Court Opinion

ID: 8445588
Source: CourtListenerOpinion
Date Created: 2022-11-04 22:01:00.053447+00
Date Added: 2024-06-11T16:48:54.574182
License: Public Domain

REED, District Judge,
concurring.
I agree that Petitioner has failed to prove that the challenged actions of his counsel and the trial court caused prejudice as required under clearly established Federal law. However, I write separately to address Petitioner’s claim that his counsel was ineffective in not opposing the joinder of his burglary and escape counts.
In order to prove his counsel was constitutionally ineffective, Petitioner must demonstrate (1) that his counsel’s performance failed to meet an “ ‘objective standard of reasonableness,’ ‘under prevailing professional norms,’ ” Rompilla v. Beard, 545 U.S. 374, -, 125 S.Ct. 2456, 2462, 162 L.Ed.2d 360 (2005) (citations omitted); and (2) “a reasonable probability that, but for counsel’s unprofessional errors, the result of the proceeding would have been different.” Strickland v. Washington, 466 U.S. 668, 687, 694, 104 S.Ct. 2052, 80 L.Ed.2d 674 (1984).
First, we have “acknowledged that there is ‘a high risk of undue prejudice ... whenever joinder of counts allows evidence of other crimes to be introduced in a trial of charges with respect to which the evidence would otherwise be inadmissible.’ ” Bean v. Calderon, 163 F.3d 1073, 1084 (9th Cir.1998) (quoting United States v. Lewis, 787 F.2d 1318, 1322 (9th Cir.1986)). Thus, an attorney would be unreasonable to not oppose joinder in a case, such as this, where evidence from events separate in time and space would not otherwise be cross-admissible, and the risk of prejudice to his client is substantial.

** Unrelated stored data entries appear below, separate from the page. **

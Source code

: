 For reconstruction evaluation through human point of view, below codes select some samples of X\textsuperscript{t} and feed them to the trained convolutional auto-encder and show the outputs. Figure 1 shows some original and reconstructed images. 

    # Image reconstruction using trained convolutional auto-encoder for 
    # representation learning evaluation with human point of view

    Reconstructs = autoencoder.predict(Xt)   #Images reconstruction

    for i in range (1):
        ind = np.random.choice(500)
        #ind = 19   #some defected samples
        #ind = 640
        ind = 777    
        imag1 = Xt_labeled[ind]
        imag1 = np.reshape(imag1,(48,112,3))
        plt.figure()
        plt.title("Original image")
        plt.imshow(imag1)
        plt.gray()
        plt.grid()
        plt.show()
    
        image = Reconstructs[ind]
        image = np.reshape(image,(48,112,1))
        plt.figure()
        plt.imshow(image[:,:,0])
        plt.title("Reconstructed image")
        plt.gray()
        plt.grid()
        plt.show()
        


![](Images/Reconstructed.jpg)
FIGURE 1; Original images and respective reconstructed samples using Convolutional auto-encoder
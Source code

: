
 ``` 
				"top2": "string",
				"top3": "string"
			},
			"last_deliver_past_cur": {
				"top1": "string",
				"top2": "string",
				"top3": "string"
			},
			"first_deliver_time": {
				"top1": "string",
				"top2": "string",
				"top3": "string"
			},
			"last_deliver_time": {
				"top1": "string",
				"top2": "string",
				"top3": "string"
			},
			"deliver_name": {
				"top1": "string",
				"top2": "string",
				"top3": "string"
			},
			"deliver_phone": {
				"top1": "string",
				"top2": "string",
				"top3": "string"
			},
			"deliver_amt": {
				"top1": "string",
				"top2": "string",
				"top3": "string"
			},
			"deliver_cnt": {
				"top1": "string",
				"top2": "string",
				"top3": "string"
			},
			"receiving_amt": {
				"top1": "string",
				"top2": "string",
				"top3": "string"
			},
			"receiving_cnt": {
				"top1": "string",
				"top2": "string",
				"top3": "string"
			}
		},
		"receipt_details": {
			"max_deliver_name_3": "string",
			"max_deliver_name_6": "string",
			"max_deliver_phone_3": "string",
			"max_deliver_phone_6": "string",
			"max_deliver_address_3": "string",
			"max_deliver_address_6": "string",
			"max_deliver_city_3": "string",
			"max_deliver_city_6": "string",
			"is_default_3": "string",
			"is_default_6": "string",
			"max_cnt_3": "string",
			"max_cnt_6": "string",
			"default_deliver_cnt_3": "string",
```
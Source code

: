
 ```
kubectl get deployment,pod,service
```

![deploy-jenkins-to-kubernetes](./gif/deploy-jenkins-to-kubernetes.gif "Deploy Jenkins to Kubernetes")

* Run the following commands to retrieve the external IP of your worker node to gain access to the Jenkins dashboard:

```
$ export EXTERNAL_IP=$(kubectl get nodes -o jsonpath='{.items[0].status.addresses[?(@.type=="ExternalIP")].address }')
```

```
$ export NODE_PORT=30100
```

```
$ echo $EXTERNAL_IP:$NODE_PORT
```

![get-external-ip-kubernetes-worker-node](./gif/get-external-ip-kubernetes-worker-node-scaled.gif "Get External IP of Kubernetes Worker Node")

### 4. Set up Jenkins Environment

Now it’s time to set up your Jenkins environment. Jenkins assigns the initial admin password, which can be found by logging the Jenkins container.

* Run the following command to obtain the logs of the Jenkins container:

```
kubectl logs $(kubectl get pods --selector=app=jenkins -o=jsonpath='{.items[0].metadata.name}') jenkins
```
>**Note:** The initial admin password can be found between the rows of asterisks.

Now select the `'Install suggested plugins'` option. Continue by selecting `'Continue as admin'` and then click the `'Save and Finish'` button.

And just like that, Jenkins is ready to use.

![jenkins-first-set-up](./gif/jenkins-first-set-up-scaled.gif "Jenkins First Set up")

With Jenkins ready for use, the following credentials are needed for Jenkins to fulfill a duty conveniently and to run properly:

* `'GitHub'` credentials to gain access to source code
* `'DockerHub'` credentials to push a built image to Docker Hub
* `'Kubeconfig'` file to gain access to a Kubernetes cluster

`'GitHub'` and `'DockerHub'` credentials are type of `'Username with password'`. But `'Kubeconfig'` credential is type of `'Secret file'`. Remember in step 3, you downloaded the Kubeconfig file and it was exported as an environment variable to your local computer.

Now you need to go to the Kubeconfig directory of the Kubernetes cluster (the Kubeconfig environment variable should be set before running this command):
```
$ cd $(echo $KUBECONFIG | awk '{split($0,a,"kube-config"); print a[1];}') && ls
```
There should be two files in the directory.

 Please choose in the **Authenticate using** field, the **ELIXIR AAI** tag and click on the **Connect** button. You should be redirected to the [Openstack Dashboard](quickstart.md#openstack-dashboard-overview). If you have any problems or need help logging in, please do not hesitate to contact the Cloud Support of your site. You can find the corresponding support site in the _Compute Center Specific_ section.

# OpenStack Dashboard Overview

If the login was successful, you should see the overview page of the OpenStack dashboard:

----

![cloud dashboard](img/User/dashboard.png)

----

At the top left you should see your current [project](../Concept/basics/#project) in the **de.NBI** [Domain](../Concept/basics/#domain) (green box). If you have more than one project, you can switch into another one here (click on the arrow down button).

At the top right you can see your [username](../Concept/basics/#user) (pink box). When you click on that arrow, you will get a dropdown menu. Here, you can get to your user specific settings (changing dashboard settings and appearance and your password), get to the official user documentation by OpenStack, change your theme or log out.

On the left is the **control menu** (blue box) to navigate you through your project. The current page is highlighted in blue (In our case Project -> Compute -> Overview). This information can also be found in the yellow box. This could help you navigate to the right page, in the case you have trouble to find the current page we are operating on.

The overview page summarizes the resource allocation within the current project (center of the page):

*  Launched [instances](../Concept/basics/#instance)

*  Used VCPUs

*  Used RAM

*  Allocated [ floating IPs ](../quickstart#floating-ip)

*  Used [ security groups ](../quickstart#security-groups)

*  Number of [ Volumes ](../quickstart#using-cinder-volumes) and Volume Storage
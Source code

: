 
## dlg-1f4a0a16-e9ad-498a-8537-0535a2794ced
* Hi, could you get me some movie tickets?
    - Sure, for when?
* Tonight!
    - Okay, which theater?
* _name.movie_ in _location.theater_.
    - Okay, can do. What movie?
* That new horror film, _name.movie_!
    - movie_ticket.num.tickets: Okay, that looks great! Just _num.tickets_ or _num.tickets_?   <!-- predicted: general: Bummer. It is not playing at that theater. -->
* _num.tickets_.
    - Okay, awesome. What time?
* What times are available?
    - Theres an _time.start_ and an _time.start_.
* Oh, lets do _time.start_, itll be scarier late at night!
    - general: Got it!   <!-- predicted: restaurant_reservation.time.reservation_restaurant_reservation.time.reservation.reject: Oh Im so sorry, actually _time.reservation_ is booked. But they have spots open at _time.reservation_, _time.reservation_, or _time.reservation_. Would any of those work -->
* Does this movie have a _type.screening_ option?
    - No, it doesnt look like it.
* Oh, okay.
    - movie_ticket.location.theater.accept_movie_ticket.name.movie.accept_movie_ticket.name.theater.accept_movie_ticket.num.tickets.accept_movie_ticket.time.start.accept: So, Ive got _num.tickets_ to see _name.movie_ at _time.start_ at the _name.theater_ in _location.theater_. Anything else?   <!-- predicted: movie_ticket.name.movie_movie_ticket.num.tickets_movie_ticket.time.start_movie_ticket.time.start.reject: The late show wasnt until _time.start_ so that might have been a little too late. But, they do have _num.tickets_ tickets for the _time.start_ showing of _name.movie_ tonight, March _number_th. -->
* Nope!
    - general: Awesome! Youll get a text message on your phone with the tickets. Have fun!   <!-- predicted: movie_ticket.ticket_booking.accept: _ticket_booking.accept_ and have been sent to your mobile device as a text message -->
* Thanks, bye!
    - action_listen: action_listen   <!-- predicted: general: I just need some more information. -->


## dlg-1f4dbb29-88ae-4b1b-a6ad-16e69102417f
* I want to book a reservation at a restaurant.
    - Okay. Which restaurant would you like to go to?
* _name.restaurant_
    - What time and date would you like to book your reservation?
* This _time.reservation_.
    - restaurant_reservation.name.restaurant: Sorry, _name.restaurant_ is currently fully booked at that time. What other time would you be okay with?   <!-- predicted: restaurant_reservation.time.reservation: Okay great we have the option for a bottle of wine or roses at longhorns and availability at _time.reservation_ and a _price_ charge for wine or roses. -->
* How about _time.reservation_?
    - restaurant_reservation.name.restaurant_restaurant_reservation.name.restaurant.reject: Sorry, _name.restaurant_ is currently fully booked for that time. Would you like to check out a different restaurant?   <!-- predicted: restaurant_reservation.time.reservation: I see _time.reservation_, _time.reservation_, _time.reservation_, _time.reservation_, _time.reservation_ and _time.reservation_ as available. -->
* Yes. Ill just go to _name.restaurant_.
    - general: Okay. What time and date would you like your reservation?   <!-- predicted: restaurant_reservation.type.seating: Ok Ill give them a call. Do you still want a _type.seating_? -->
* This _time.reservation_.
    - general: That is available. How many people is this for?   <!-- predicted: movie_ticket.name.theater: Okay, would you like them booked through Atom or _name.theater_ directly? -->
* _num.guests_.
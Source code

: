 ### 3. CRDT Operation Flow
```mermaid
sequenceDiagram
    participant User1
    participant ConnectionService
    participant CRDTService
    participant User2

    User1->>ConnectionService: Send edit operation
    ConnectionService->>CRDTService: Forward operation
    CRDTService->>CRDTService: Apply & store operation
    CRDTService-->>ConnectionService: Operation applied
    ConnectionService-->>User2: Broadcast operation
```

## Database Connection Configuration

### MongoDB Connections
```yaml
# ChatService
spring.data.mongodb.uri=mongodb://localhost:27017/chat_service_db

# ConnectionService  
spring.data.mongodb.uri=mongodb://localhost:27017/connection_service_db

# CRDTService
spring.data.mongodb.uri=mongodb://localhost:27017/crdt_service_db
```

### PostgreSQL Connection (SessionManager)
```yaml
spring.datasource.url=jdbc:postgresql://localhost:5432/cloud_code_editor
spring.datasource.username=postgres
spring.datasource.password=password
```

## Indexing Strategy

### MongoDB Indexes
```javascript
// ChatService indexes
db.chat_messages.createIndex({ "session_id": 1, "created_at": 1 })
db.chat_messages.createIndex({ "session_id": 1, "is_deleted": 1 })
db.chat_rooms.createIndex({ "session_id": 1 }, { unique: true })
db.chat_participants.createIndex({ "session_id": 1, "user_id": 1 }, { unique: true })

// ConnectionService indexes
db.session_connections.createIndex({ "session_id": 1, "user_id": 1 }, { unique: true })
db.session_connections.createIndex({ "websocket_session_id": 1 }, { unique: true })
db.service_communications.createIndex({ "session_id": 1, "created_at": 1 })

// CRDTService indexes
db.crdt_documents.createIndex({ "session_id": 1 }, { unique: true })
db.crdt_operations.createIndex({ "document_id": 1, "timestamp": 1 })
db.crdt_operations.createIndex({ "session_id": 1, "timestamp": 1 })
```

Second, counsel would have likely succeeded in opposing joinder of the Knoll burglary with the escape count, as Petitioner had not yet been charged with the Knoll burglary at the time of the escape. While the provision of California law allowing for joinder of “two or more different offenses of the same class of crimes or offenses” appears to provide a basis for the joinder of the two burglaries, Cal.Pe*166nal Code § 954, and the provision allowing for joinder of “two or more different offenses connected together in their commission” could arguably allow for joinder of the Blawat burglary and the escape which occurred shortly after a proceeding related to that burglary, id.; see also People v. Valdez, 32 Cal.4th 73, 8 Cal.Rptr.3d 271, 82 P.3d 296, 331 (2004); there was no legal basis to find the Knoll burglary and the escape connected together in their commission, and thus it was unreasonable for counsel to fail to object to the joinder of those counts.
Although counsel’s performance was objectively unreasonable, I agree that the evidence presented against Tolbert was so substantial that our confidence in the outcome is not sufficiently undermined to warrant reversal. See Strickland, 466 U.S. at 694, 104 S.Ct. 2052. I, therefore, concur in the judgment.